What is Cybernetica's long-term vision? According to Väärtnõu, the company has achieved stable growth thanks to a conservative strategy that involves judicious risk-taking. "Our plan is to continue growing and enter new fields sustainably, such as aforementioned energy and healthcare. Additionally, we aim to bring more licensable products to the market based on our research and development. Currently, the greatest potential lies in cybersecurity, as well as digital identity and surveillance systems."
Moreover, for Cybernetica, an essential common aspect among these technologies is data and data protection. The advent of large-scale language, image, and sound models (such as GPT) is transforming the way we communicate and work, sparking debates about data control and protection. Controlled data processing, particularly the implementation of privacy technologies, supports both human rights and trade secrets, while fostering the development of new applications.
Väärtnõu confirms that Cybernetica will continue its fundamental research and development work, contributing to the science and education ecosystem of the Estonian e-state. "We publicly publish our research results, support master's and doctoral studies, and deliver lectures at universities. It is crucial to conduct world-class research in information security here in Estonia and to maintain Estonia's position within high-level networks. Investing in research and knowledge creation is deeply embedded in Cybernetica's DNA since the days of the Institute of Cybernetics."

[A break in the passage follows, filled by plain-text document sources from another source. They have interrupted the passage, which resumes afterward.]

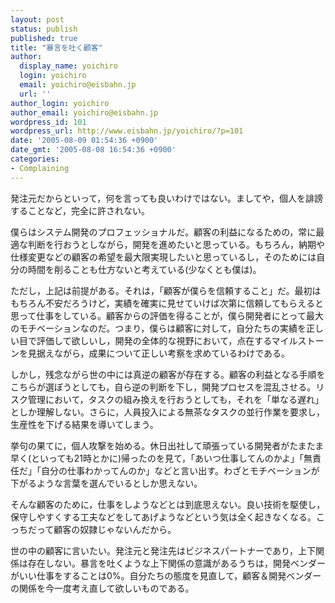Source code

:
```yaml
---
layout: post
status: publish
published: true
title: "暴言を吐く顧客"
author:
  display_name: yoichiro
  login: yoichiro
  email: yoichiro@eisbahn.jp
  url: ''
author_login: yoichiro
author_email: yoichiro@eisbahn.jp
wordpress_id: 101
wordpress_url: http://www.eisbahn.jp/yoichiro/?p=101
date: '2005-08-09 01:54:36 +0900'
date_gmt: '2005-08-08 16:54:36 +0900'
categories:
- Complaining
---
```


発注元だからといって，何を言っても良いわけではない。ましてや，個人を誹謗することなど，完全に許されない。

僕らはシステム開発のプロフェッショナルだ。顧客の利益になるための，常に最適な判断を行おうとしながら，開発を進めたいと思っている。もちろん，納期や仕様変更などの顧客の希望を最大限実現したいと思っているし，そのためには自分の時間を削ることも仕方ないと考えている(少なくとも僕は)。

ただし，上記は前提がある。それは，「顧客が僕らを信頼すること」だ。最初はもちろん不安だろうけど，実績を確実に見せていけば次第に信頼してもらえると思って仕事をしている。顧客からの評価を得ることが，僕ら開発者にとって最大のモチベーションなのだ。つまり，僕らは顧客に対して，自分たちの実績を正しい目で評価して欲しいし，開発の全体的な視野において，点在するマイルストーンを見据えながら，成果について正しい考察を求めているわけである。

しかし，残念ながら世の中には真逆の顧客が存在する。顧客の利益となる手順をこちらが選ぼうとしても，自ら逆の判断を下し，開発プロセスを混乱させる。リスク管理において，タスクの組み換えを行おうとしても，それを「単なる遅れ」としか理解しない。さらに，人員投入による無茶なタスクの並行作業を要求し，生産性を下げる結果を導いてしまう。

挙句の果てに，個人攻撃を始める。休日出社して頑張っている開発者がたまたま早く(といっても21時とかに)帰ったのを見て，「あいつ仕事してんのかよ」「無責任だ」「自分の仕事わかってんのか」などと言い出す。わざとモチベーションが下がるような言葉を選んでいるとしか思えない。

そんな顧客のために，仕事をしようなどとは到底思えない。良い技術を駆使し，保守しやすくする工夫などをしてあげようなどという気は全く起きなくなる。こっちだって顧客の奴隷じゃないんだから。

世の中の顧客に言いたい。発注元と発注先はビジネスパートナーであり，上下関係は存在しない。暴言を吐くような上下関係の意識があるうちは，開発ベンダーがいい仕事をすることは0%。自分たちの態度を見直して，顧客＆開発ベンダーの関係を今一度考え直して欲しいものである。
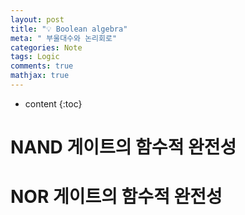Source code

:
 ```yaml
---
layout: post
title: "💡 Boolean algebra"
meta: " 부울대수와 논리회로"
categories: Note
tags: Logic
comments: true
mathjax: true
---
```




* content
{:toc}
# NAND 게이트의 함수적 완전성



# NOR 게이트의 함수적 완전성

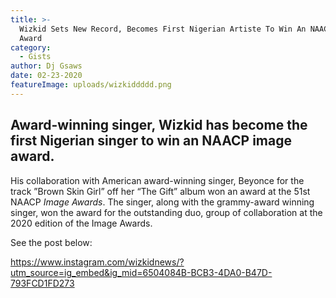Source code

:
 ```yaml
---
title: >-
  Wizkid Sets New Record, Becomes First Nigerian Artiste To Win An NAACP Image
  Award
category:
  - Gists
author: Dj Gsaws
date: 02-23-2020
featureImage: uploads/wizkiddddd.png
---
```

## **Award-winning singer, Wizkid has become the first Nigerian singer to win an NAACP image award.**

His collaboration with American award-winning singer, Beyonce for the track ”Brown Skin Girl” off her “The Gift” album won an award at the 51st NAACP *Image Awards*. The singer, along with the grammy-award winning singer, won the award for the outstanding duo, group of collaboration at the 2020 edition of the Image Awards.

See the post below:



https://www.instagram.com/wizkidnews/?utm_source=ig_embed&ig_mid=6504084B-BCB3-4DA0-B47D-793FCD1FD273
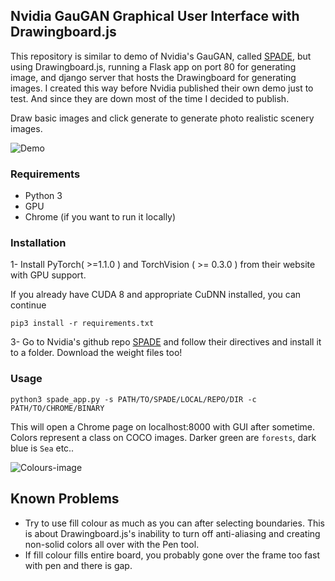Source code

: ## Nvidia GauGAN Graphical User Interface with Drawingboard.js

This repository is similar to demo of Nvidia's GauGAN, called [SPADE](https://github.com/NVlabs/SPADE), but using Drawingboard.js, running a Flask app on port 80 for generating image, and django server that hosts the Drawingboard for generating images. I created this way before Nvidia published their own demo just to test. And since they are down most of the time I decided to publish.

Draw basic images and click generate to generate photo realistic scenery images.

![Demo](https://thumbs.gfycat.com/BetterSociableKusimanse-size_restricted.gif)

### Requirements
- Python 3
- GPU
- Chrome (if you want to run it locally)

### Installation

1- Install PyTorch( >=1.1.0 ) and TorchVision ( >= 0.3.0 ) from their website with GPU support. 

If you already have CUDA 8 and appropriate CuDNN installed, you can continue

```pip3 install -r requirements.txt```

3- Go to Nvidia's github repo [SPADE](https://github.com/NVlabs/SPADE) and follow their directives and install it to a folder. Download the weight files too!

### Usage

``` python3 spade_app.py -s PATH/TO/SPADE/LOCAL/REPO/DIR -c PATH/TO/CHROME/BINARY ```

This will open a Chrome page on localhost:8000 with GUI after sometime.
Colors represent a class on COCO images. Darker green are `forests`, dark blue is `Sea` etc..

![Colours-image](https://i.ibb.co/1zsd30X/Screenshot-2.png)


## Known Problems

 - Try to use fill colour as much as you can after selecting boundaries. This is about Drawingboard.js's inability to turn off anti-aliasing and creating non-solid colors all over with the Pen tool.
 - If fill colour fills entire board, you probably gone over the frame too fast with pen and there is gap.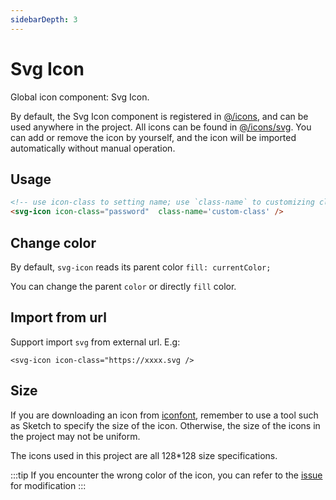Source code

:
 ```yaml
---
sidebarDepth: 3
---
```


# Svg Icon

Global icon component: Svg Icon.

By default, the Svg Icon component is registered in [@/icons](https://github.com/PAXFE/vue-element-admin/blob/master/src/icons/index.js#L6), and can be used anywhere in the project. All icons can be found in [@/icons/svg](https://github.com/PAXFE/vue-element-admin/tree/master/src/icons/svg). You can add or remove the icon by yourself, and the icon will be imported automatically without manual operation.

## Usage

```html
<!-- use icon-class to setting name; use `class-name` to customizing class -->
<svg-icon icon-class="password"  class-name='custom-class' />
```

## Change color

By default, `svg-icon` reads its parent color `fill: currentColor;`

You can change the parent `color` or directly `fill` color.

## Import from url <Badge text="v4.2.0+"/>

Support import `svg` from external url. E.g:

`<svg-icon icon-class="https://xxxx.svg />`

## Size

If you are downloading an icon from [iconfont](https://www.iconfont.cn/), remember to use a tool such as Sketch to specify the size of the icon. Otherwise, the size of the icons in the project may not be uniform.

The icons used in this project are all 128\*128 size specifications.

:::tip
If you encounter the wrong color of the icon, you can refer to the [issue](https://github.com/PAXFE/vue-element-admin/issues/330) for modification
:::
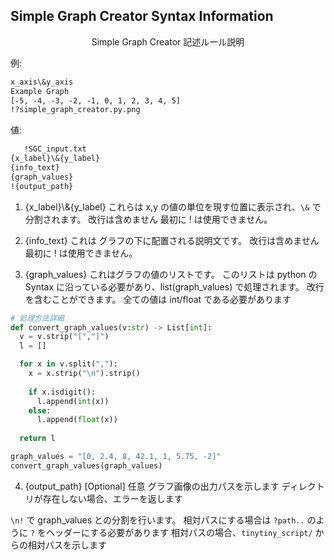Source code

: ## Simple Graph Creator Syntax Information
 <center>Simple Graph Creator 記述ルール説明</center>

例:
```txt
x_axis\&y_axis
Example Graph
[-5, -4, -3, -2, -1, 0, 1, 2, 3, 4, 5]
!?simple_graph_creator.py.png
```

値:
```txt 
   !SGC_input.txt
{x_label}\&{y_label}
{info_text}
{graph_values}
!{output_path}
```

1. {x_label}\\&{y_label}
これらは x,y の値の単位を現す位置に表示され、`\&` で分割されます。
改行は含めません
最初に ! は使用できません。

2. {info_text}
これは グラフの下に配置される説明文です。
改行は含めません
最初に ! は使用できません。

3. {graph_values}
これはグラフの値のリストです。
このリストは python の Syntax に沿っている必要があり、list(graph_values) で処理されます。
改行を含むことができます。
全ての値は int/float である必要があります

```py
# 処理方法詳細
def convert_graph_values(v:str) -> List[int]:
  v = v.strip("[","]")
  l = []

  for x in v.split(","):
    x = x.strip("\n").strip()
    
    if x.isdigit():
      l.append(int(x))
    else:
      l.append(float(x))
  
  return l

graph_values = "[0, 2.4, 8, 42.1, 1, 5.75, -2]"
convert_graph_values(graph_values)
```

4. {output_path}
[Optional] 任意
グラフ画像の出力パスを示します
ディレクトリが存在しない場合、エラーを返します

`\n!` で graph_values との分割を行います。
相対パスにする場合は `?path..` のように `?` をヘッダーにする必要があります
相対パスの場合、`tinytiny_script/` からの相対パスを示します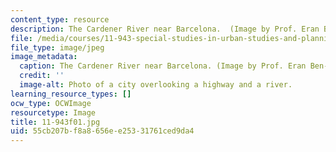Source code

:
 ```yaml
---
content_type: resource
description: The Cardener River near Barcelona.  (Image by Prof. Eran Ben-Joseph.)
file: /media/courses/11-943-special-studies-in-urban-studies-and-planning-the-cardener-river-corridor-workshop-fall-2001/55cb207bf8a8656ee25331761ced9da4_11-943f01.jpg
file_type: image/jpeg
image_metadata:
  caption: The Cardener River near Barcelona. (Image by Prof. Eran Ben-Joseph.)
  credit: ''
  image-alt: Photo of a city overlooking a highway and a river.
learning_resource_types: []
ocw_type: OCWImage
resourcetype: Image
title: 11-943f01.jpg
uid: 55cb207b-f8a8-656e-e253-31761ced9da4
---
```

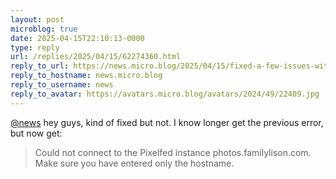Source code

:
 ```yaml
---
layout: post
microblog: true
date: 2025-04-15T22:10:13-0000
type: reply
url: /replies/2025/04/15/62274360.html
reply_to_url: https://news.micro.blog/2025/04/15/fixed-a-few-issues-with.html
reply_to_hostname: news.micro.blog
reply_to_username: news
reply_to_avatar: https://avatars.micro.blog/avatars/2024/49/22409.jpg
---
```

<p><a href="https://micro.blog/news">@news</a> hey guys, kind of fixed but not. I know longer get the previous error, but now get:</p>
<blockquote>
<p>Could not connect to the Pixelfed instance photos.familylison.com. Make sure you have entered only the hostname.</p>
</blockquote>
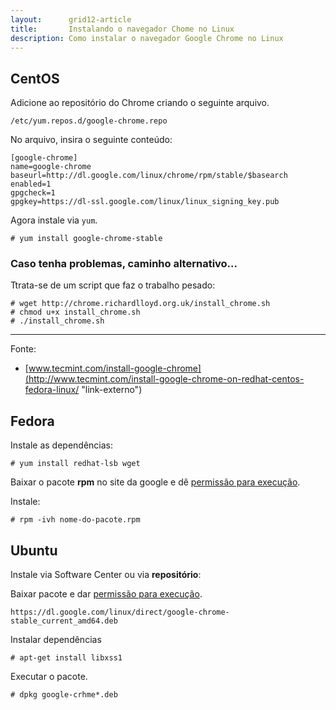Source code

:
 ```yaml
---
layout:      grid12-article
title:       Instalando o navegador Chome no Linux
description: Como instalar o navegador Google Chrome no Linux
---
```




CentOS
---

Adicione ao repositório do Chrome criando o seguinte arquivo.

	/etc/yum.repos.d/google-chrome.repo

No arquivo, insira o seguinte conteúdo:

	[google-chrome]
	name=google-chrome
	baseurl=http://dl.google.com/linux/chrome/rpm/stable/$basearch
	enabled=1
	gpgcheck=1
	gpgkey=https://dl-ssl.google.com/linux/linux_signing_key.pub


Agora instale via `yum`.

	# yum install google-chrome-stable



### Caso tenha problemas, caminho alternativo...

Ttrata-se de um script que faz o trabalho pesado:

	# wget http://chrome.richardlloyd.org.uk/install_chrome.sh
	# chmod u+x install_chrome.sh
	# ./install_chrome.sh

<hr>	
Fonte: 

- [www.tecmint.com/install-google-chrome](http://www.tecmint.com/install-google-chrome-on-redhat-centos-fedora-linux/	 "link-externo")


Fedora
---

Instale as dependências:

	# yum install redhat-lsb wget

Baixar o pacote __rpm__ no site da google e dê [permissão para execução](/linux/como-dar-permissao-de-execucao/).


Instale:

	# rpm -ivh nome-do-pacote.rpm






Ubuntu
---

Instale via Software Center ou via __repositório__:

Baixar pacote e dar [permissão para execução](/linux/como-dar-permissao-de-execucao/).

    https://dl.google.com/linux/direct/google-chrome-stable_current_amd64.deb


Instalar dependências

	# apt-get install libxss1

Executar o pacote.

	# dpkg google-crhme*.deb
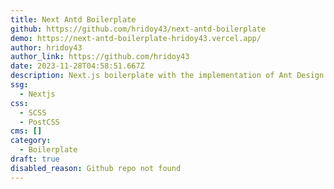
 ```yaml
---
title: Next Antd Boilerplate
github: https://github.com/hridoy43/next-antd-boilerplate
demo: https://next-antd-boilerplate-hridoy43.vercel.app/
author: hridoy43
author_link: https://github.com/hridoy43
date: 2023-11-28T04:58:51.667Z
description: Next.js boilerplate with the implementation of Ant Design (with less support)
ssg:
  - Nextjs
css:
  - SCSS
  - PostCSS
cms: []
category:
  - Boilerplate
draft: true
disabled_reason: Github repo not found
---
```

"We believe that the e-government solutions we have created will remain with our customers for decades. X-tee, for example, has been operating in Estonia for 22 years! Future-proofing our systems is essential. The world has realised the significance of system security and data protection, and they must be treated seriously. Systems should be built to be secure by design and constantly upgraded. We believe that this approach builds trust, customer satisfaction, and user acceptance," argues Väärtnõu. As an example of a long-term contribution, he highlights that Estonian citizens have been able to participate in internet voting for over ten years. The system has undergone continuous upgrades to ensure its security against new threats. In 2023, for the first time, there were more e-votes than paper votes. Väärtnõu attributes this achievement primarily to the ongoing development and research conducted at Cybernetica.
"Ten years is not a long time for Cybernetica," emphasises Oliver Väärtnõu, indicating that the company is committed to its long-term vision and the continuous advancement of its solutions.